Pacific snake eel

The Pacific snake eel found on the Long Beach Peninsula on March 14.

“A very strange animal” is how the Seaside Aquarium’s Tiffany Boothe described it — and she’s used to finding pyrosomes, vellela vellela and mola mola along the beach.

But when the aquarium came to the assist of a Pacific snake eel a little after 6 p.m. Thursday, March 14, they made something of a regional first.
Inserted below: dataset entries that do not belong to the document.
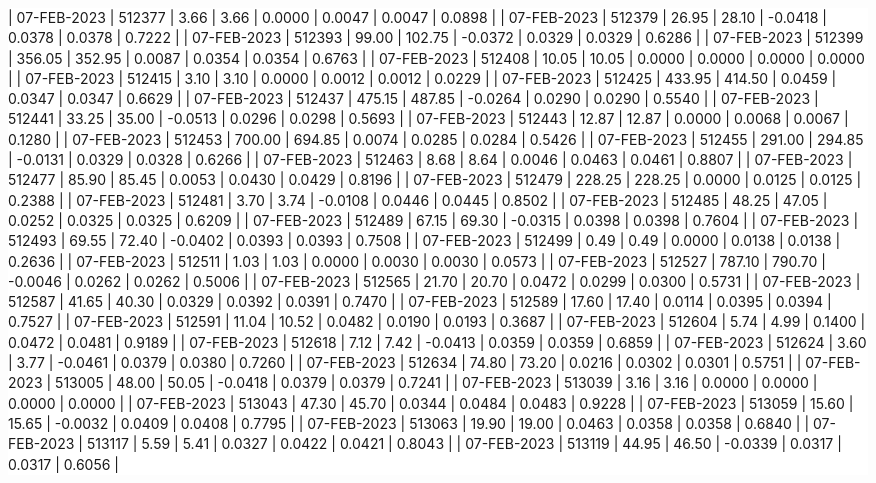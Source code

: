 | 07-FEB-2023 | 512377 | 3.66 | 3.66 | 0.0000 | 0.0047 | 0.0047 | 0.0898 |
| 07-FEB-2023 | 512379 | 26.95 | 28.10 | -0.0418 | 0.0378 | 0.0378 | 0.7222 |
| 07-FEB-2023 | 512393 | 99.00 | 102.75 | -0.0372 | 0.0329 | 0.0329 | 0.6286 |
| 07-FEB-2023 | 512399 | 356.05 | 352.95 | 0.0087 | 0.0354 | 0.0354 | 0.6763 |
| 07-FEB-2023 | 512408 | 10.05 | 10.05 | 0.0000 | 0.0000 | 0.0000 | 0.0000 |
| 07-FEB-2023 | 512415 | 3.10 | 3.10 | 0.0000 | 0.0012 | 0.0012 | 0.0229 |
| 07-FEB-2023 | 512425 | 433.95 | 414.50 | 0.0459 | 0.0347 | 0.0347 | 0.6629 |
| 07-FEB-2023 | 512437 | 475.15 | 487.85 | -0.0264 | 0.0290 | 0.0290 | 0.5540 |
| 07-FEB-2023 | 512441 | 33.25 | 35.00 | -0.0513 | 0.0296 | 0.0298 | 0.5693 |
| 07-FEB-2023 | 512443 | 12.87 | 12.87 | 0.0000 | 0.0068 | 0.0067 | 0.1280 |
| 07-FEB-2023 | 512453 | 700.00 | 694.85 | 0.0074 | 0.0285 | 0.0284 | 0.5426 |
| 07-FEB-2023 | 512455 | 291.00 | 294.85 | -0.0131 | 0.0329 | 0.0328 | 0.6266 |
| 07-FEB-2023 | 512463 | 8.68 | 8.64 | 0.0046 | 0.0463 | 0.0461 | 0.8807 |
| 07-FEB-2023 | 512477 | 85.90 | 85.45 | 0.0053 | 0.0430 | 0.0429 | 0.8196 |
| 07-FEB-2023 | 512479 | 228.25 | 228.25 | 0.0000 | 0.0125 | 0.0125 | 0.2388 |
| 07-FEB-2023 | 512481 | 3.70 | 3.74 | -0.0108 | 0.0446 | 0.0445 | 0.8502 |
| 07-FEB-2023 | 512485 | 48.25 | 47.05 | 0.0252 | 0.0325 | 0.0325 | 0.6209 |
| 07-FEB-2023 | 512489 | 67.15 | 69.30 | -0.0315 | 0.0398 | 0.0398 | 0.7604 |
| 07-FEB-2023 | 512493 | 69.55 | 72.40 | -0.0402 | 0.0393 | 0.0393 | 0.7508 |
| 07-FEB-2023 | 512499 | 0.49 | 0.49 | 0.0000 | 0.0138 | 0.0138 | 0.2636 |
| 07-FEB-2023 | 512511 | 1.03 | 1.03 | 0.0000 | 0.0030 | 0.0030 | 0.0573 |
| 07-FEB-2023 | 512527 | 787.10 | 790.70 | -0.0046 | 0.0262 | 0.0262 | 0.5006 |
| 07-FEB-2023 | 512565 | 21.70 | 20.70 | 0.0472 | 0.0299 | 0.0300 | 0.5731 |
| 07-FEB-2023 | 512587 | 41.65 | 40.30 | 0.0329 | 0.0392 | 0.0391 | 0.7470 |
| 07-FEB-2023 | 512589 | 17.60 | 17.40 | 0.0114 | 0.0395 | 0.0394 | 0.7527 |
| 07-FEB-2023 | 512591 | 11.04 | 10.52 | 0.0482 | 0.0190 | 0.0193 | 0.3687 |
| 07-FEB-2023 | 512604 | 5.74 | 4.99 | 0.1400 | 0.0472 | 0.0481 | 0.9189 |
| 07-FEB-2023 | 512618 | 7.12 | 7.42 | -0.0413 | 0.0359 | 0.0359 | 0.6859 |
| 07-FEB-2023 | 512624 | 3.60 | 3.77 | -0.0461 | 0.0379 | 0.0380 | 0.7260 |
| 07-FEB-2023 | 512634 | 74.80 | 73.20 | 0.0216 | 0.0302 | 0.0301 | 0.5751 |
| 07-FEB-2023 | 513005 | 48.00 | 50.05 | -0.0418 | 0.0379 | 0.0379 | 0.7241 |
| 07-FEB-2023 | 513039 | 3.16 | 3.16 | 0.0000 | 0.0000 | 0.0000 | 0.0000 |
| 07-FEB-2023 | 513043 | 47.30 | 45.70 | 0.0344 | 0.0484 | 0.0483 | 0.9228 |
| 07-FEB-2023 | 513059 | 15.60 | 15.65 | -0.0032 | 0.0409 | 0.0408 | 0.7795 |
| 07-FEB-2023 | 513063 | 19.90 | 19.00 | 0.0463 | 0.0358 | 0.0358 | 0.6840 |
| 07-FEB-2023 | 513117 | 5.59 | 5.41 | 0.0327 | 0.0422 | 0.0421 | 0.8043 |
| 07-FEB-2023 | 513119 | 44.95 | 46.50 | -0.0339 | 0.0317 | 0.0317 | 0.6056 |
The Pacific North eels has never been seen before in Washington, and both of the two found along Oregon coast waters died before being spotted.

According to Boothe, a visitor to the Peninsula one mile south of the Cranberry Approach found the fish buried in the sand not far from the water’s edge.

Concerned and curious about what type of fish is was, she called the Seaside Aquarium.

“When we received the pictures of the animal on the beach, we knew it was something special,” Boothe said. “But we also knew that though buried in the sand, it had been out of the water for some time.”

The snake eel is usually found at depths between 25 feet and 500 feet, Boothe said.

“When we arrived, we uncovered the fish, which was remarkably still alive, and got it into sea water. Too lethargic to be returned to the sea, we decided to bring it back to the aquarium.”

The eel is now in Seaside, isolated in a tank slowly being warmed to a more moderate temperature for the fish.

There is some damage on its pectoral fins, Boothe added, which will be allowed to heal.